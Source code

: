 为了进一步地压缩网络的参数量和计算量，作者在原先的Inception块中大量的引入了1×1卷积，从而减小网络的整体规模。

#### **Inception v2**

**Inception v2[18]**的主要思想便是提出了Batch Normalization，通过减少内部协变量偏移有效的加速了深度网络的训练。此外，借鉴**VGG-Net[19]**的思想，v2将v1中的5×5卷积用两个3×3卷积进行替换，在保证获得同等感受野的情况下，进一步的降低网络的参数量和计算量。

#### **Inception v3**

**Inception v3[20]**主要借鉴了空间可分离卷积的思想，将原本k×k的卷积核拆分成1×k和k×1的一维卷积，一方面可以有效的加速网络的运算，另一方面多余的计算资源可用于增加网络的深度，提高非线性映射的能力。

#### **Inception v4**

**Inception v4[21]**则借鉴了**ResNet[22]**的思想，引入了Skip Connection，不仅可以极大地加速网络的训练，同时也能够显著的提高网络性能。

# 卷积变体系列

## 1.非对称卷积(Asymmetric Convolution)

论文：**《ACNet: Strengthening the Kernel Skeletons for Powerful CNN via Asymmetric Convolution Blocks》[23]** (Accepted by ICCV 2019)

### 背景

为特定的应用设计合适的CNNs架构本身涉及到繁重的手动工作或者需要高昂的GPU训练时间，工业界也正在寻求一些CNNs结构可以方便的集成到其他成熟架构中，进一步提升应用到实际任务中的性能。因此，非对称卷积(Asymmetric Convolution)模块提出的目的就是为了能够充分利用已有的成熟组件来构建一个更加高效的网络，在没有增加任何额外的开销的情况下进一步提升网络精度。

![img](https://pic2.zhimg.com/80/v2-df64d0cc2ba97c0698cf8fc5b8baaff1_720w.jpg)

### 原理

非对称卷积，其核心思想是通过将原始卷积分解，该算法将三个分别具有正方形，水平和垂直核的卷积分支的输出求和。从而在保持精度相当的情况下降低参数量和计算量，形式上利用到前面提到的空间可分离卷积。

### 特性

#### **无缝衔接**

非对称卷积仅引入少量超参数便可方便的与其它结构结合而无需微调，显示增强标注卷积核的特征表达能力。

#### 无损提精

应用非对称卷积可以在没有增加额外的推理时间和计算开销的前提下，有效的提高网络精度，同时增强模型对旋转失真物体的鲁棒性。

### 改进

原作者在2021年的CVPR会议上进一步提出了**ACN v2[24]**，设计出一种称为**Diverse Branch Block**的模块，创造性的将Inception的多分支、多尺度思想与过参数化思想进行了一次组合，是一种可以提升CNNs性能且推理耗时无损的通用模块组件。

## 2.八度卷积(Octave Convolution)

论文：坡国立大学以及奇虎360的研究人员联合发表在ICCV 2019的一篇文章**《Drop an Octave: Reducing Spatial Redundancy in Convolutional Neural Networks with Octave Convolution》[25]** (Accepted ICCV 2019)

___

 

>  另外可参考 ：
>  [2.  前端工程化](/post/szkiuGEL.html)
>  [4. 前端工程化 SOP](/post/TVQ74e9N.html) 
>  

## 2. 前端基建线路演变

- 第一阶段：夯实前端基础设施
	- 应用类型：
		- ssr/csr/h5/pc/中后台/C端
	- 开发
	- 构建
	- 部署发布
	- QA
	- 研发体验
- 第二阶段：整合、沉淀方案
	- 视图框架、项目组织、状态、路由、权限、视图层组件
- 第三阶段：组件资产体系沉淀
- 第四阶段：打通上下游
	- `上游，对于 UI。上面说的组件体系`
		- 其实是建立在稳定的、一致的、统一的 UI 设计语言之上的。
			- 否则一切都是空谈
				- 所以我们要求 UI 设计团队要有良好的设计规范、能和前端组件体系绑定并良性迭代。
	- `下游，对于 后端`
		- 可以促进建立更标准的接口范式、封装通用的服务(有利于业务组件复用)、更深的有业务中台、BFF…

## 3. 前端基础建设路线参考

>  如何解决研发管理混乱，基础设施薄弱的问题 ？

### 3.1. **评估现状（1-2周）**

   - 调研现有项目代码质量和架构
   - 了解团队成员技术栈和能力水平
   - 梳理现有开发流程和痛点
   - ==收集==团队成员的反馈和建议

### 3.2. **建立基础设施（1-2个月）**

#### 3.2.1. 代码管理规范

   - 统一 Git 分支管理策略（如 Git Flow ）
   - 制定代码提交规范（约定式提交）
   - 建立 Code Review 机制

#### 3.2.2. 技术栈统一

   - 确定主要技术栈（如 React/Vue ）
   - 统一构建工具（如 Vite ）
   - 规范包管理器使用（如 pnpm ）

___

ABOUT THIS EXERCISE:
From the records above, repeat exactly the lines from the one with "- 可以促进建立更标准的接口" through the one with "- 规范包管理器使用（如 pnpm ）", both included.

REPLY:
		- 可以促进建立更标准的接口范式、封装通用的服务(有利于业务组件复用)、更深的有业务中台、BFF…

## 3. 前端基础建设路线参考

>  如何解决研发管理混乱，基础设施薄弱的问题 ？

### 3.1. **评估现状（1-2周）**

   - 调研现有项目代码质量和架构
   - 了解团队成员技术栈和能力水平
   - 梳理现有开发流程和痛点
   - ==收集==团队成员的反馈和建议

### 3.2. **建立基础设施（1-2个月）**

#### 3.2.1. 代码管理规范

   - 统一 Git 分支管理策略（如 Git Flow ）
   - 制定代码提交规范（约定式提交）
   - 建立 Code Review 机制

#### 3.2.2. 技术栈统一

   - 确定主要技术栈（如 React/Vue ）
   - 统一构建工具（如 Vite ）
   - 规范包管理器使用（如 pnpm ）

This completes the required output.